Galerie Totem, Dinard, juillet 2015

Le temps a-t-il une réalité en soi, ou n’existe-t-il que parce l’homme en a conscience?
A travers cette force, cette permanence de l’instant présent, chacun a parfois l’intuition d’un état autre, en dehors de toute temporalité. Echapper au temps… but récurrent de l’action humaine. A défaut, avoir l’illusion d’y échapper plutôt que de le subir. Echapper au temps… ou accéder à l’intemporel par la pensée, le mysticisme voire l’ésotérisme, ou plus poétiquement par l’art. Echapper au temps, accéder à l’intemporel, ou devenir immortel!

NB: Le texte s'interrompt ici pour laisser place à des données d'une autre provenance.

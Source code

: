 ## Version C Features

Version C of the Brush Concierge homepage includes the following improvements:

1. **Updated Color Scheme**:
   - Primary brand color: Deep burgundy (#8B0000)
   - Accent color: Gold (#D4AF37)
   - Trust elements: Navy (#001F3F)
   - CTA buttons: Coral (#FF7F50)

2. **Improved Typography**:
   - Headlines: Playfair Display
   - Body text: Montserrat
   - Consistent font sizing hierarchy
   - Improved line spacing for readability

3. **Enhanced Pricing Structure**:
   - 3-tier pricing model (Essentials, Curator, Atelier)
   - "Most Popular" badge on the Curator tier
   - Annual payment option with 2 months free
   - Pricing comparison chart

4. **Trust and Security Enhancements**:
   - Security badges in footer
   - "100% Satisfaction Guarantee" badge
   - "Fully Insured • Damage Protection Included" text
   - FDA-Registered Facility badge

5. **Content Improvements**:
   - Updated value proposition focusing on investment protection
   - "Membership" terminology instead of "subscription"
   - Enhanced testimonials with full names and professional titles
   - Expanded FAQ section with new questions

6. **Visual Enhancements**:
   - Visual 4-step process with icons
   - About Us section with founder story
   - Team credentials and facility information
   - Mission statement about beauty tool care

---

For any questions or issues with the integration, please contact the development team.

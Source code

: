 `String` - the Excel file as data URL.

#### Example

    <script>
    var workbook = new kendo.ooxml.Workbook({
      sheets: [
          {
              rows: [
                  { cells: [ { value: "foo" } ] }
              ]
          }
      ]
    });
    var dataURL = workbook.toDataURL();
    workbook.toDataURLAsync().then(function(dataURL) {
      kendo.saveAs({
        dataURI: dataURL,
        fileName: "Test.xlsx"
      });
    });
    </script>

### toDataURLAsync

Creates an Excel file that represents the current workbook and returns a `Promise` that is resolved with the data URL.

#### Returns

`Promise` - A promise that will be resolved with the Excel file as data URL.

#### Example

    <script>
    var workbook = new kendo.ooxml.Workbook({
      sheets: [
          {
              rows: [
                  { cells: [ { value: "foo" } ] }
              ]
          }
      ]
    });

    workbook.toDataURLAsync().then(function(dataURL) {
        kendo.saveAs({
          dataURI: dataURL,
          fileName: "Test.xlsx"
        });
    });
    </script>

L’homme a déployé et déploie encore des trésors d’ingéniosité dans cette recherche, mais toutes ces clés utilisées n’ont, pour «l’instant», ouvert aucune porte.
L’homme reste donc prisonnier de «son» temps. Et tel Sisyphe faisant éternellement rouler son rocher jusqu’en haut de la colline il poursuit, sans cesse, cette quête du Graal…

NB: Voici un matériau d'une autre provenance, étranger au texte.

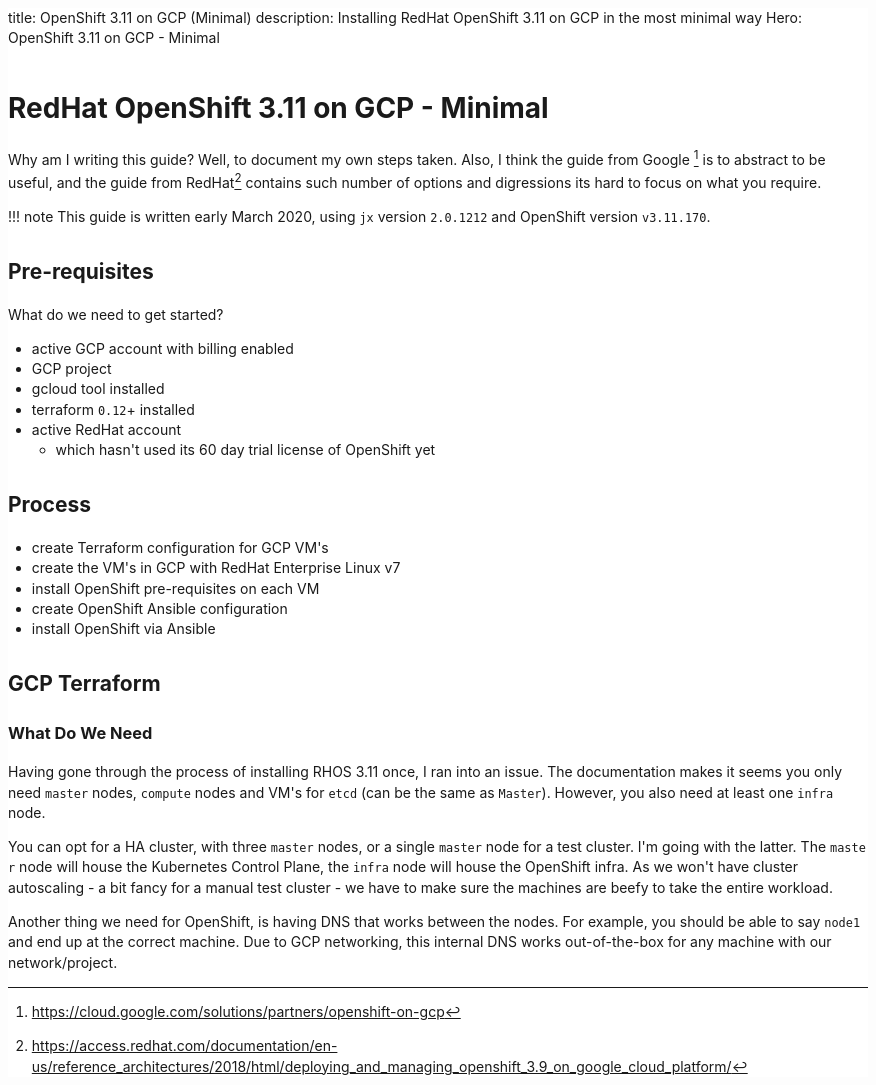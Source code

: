 title: OpenShift 3.11 on GCP (Minimal)
description: Installing RedHat OpenShift 3.11 on GCP in the most minimal way
Hero: OpenShift 3.11 on GCP - Minimal

# RedHat OpenShift 3.11 on GCP - Minimal

Why am I writing this guide? Well, to document my own steps taken. Also, I think the guide from Google [^1] is to abstract to be useful, and the guide from RedHat[^2] contains such number of options and digressions its hard to focus on what you require.

!!! note
    This guide is written early March 2020, using `jx` version `2.0.1212` and OpenShift version `v3.11.170`.

## Pre-requisites

What do we need to get started?

* active GCP account with billing enabled
* GCP project
* gcloud tool installed
* terraform `0.12`+  installed
* active RedHat account
    * which hasn't used its 60 day trial license of OpenShift yet

## Process

* create Terraform configuration for GCP VM's
* create the VM's in GCP with RedHat Enterprise Linux v7
* install OpenShift pre-requisites on each VM
* create OpenShift Ansible configuration
* install OpenShift via Ansible

## GCP Terraform

### What Do We Need

Having gone through the process of installing RHOS 3.11 once, I ran into an issue. The documentation makes it seems you only need `master` nodes, `compute` nodes and VM's for `etcd` (can be the same as `Master`). However, you also need at least one `infra` node.

You can opt for a HA cluster, with three `master` nodes, or a single `master` node for a test cluster. I'm going with the latter.
The `master` node will house the Kubernetes Control Plane, the `infra` node will house the OpenShift infra.
As we won't have cluster autoscaling - a bit fancy for a manual test cluster - we have to make sure the machines are beefy to take the entire workload.

Another thing we need for OpenShift, is having DNS that works between the nodes. For example, you should be able to say `node1` and end up at the correct machine. Due to GCP networking, this internal DNS works out-of-the-box for any machine with our network/project. 


[^1]: https://cloud.google.com/solutions/partners/openshift-on-gcp
[^2]: https://access.redhat.com/documentation/en-us/reference_architectures/2018/html/deploying_and_managing_openshift_3.9_on_google_cloud_platform/
[^3]: https://access.redhat.com/documentation/en-us/openshift_container_platform/3.11/html/installing_clusters/install-config-install-host-preparation#ensuring-host-access
[^4]: https://access.redhat.com/documentation/en-us/openshift_container_platform/3.11/html/installing_clusters/install-config-install-host-preparation#configuring-docker-storage
[^5]: https://access.redhat.com/RegistryAuthentication
[^6]: https://access.redhat.com/documentation/en-us/openshift_container_platform/3.11/html-single/installing_clusters/index#install-config-example-inventories
[ ^7]: https://access.redhat.com/documentation/en-us/openshift_container_platform/3.11/html/installing_clusters/install-config-configuring-inventory-file#configuring-cluster-variables
[^8]: https://access.redhat.com/documentation/en-us/openshift_container_platform/3.11/html/installing_clusters/install-running-installation-playbooks#running-the-advanced-installation-rpm
[^9]: https://access.redhat.com/documentation/en-us/openshift_container_platform/3.11/html/installing_clusters/install-running-installation-playbooks#running-the-advanced-installation-containerized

Et si cette immortalité était là, à portée de main, au fond des abysses, un être souvent dédaigné, par l’homme et qui commence cependant à intéresser bon nombre de scientifiques :
La Turritopsis nutricula, fiche d’identité: cinq millimètres, 80 tentacules, petite méduse hydrozoaire sillonnant les océans depuis des milliers d’années.
Elle détiendrait ce secret tant convoité par l’homme: elle serait le seul être connu à pouvoir remonter le temps. En situation de stress, dès que son environnement se dégrade, notre petite méduse décide de revenir à un stade antérieur de son cycle de vie, ce qui lui permet ainsi de mieux supporter ces dégradations environnementales. Et ce… à l’infini!!

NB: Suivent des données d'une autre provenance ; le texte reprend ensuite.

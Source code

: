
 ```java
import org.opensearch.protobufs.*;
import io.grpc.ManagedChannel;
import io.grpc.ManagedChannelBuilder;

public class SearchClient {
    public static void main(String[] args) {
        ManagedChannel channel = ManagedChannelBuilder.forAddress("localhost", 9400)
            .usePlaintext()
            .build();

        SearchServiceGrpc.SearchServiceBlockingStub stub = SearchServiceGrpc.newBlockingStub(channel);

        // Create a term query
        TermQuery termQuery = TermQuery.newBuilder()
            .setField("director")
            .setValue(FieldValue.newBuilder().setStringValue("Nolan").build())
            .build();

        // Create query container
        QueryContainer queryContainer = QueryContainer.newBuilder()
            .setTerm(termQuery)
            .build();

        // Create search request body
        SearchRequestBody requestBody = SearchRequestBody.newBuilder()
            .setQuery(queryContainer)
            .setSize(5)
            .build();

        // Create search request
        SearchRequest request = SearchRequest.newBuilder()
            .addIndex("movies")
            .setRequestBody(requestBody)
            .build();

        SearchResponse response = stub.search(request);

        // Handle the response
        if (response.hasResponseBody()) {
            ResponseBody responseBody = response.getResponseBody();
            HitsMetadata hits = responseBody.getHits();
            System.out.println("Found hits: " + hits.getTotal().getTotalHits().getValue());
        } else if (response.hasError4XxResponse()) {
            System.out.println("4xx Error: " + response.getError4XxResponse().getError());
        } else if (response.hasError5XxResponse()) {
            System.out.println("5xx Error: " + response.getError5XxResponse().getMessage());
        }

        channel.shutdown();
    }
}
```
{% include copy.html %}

Oui, biologiquement immortelles, ces méduses peuvent faire rêver. Mais ne risque-t-on pas d’assister à une invasion bien silencieuse.

Alors, immortalité : rêve ou cauchemar? Le désir de durer se conjugue-t-il avec cette nécessaire humilité devant la vie qui passe?

Je vous invite à plonger, au fond des abysses et à côtoyer l’immortalité…l’espace d’un instant.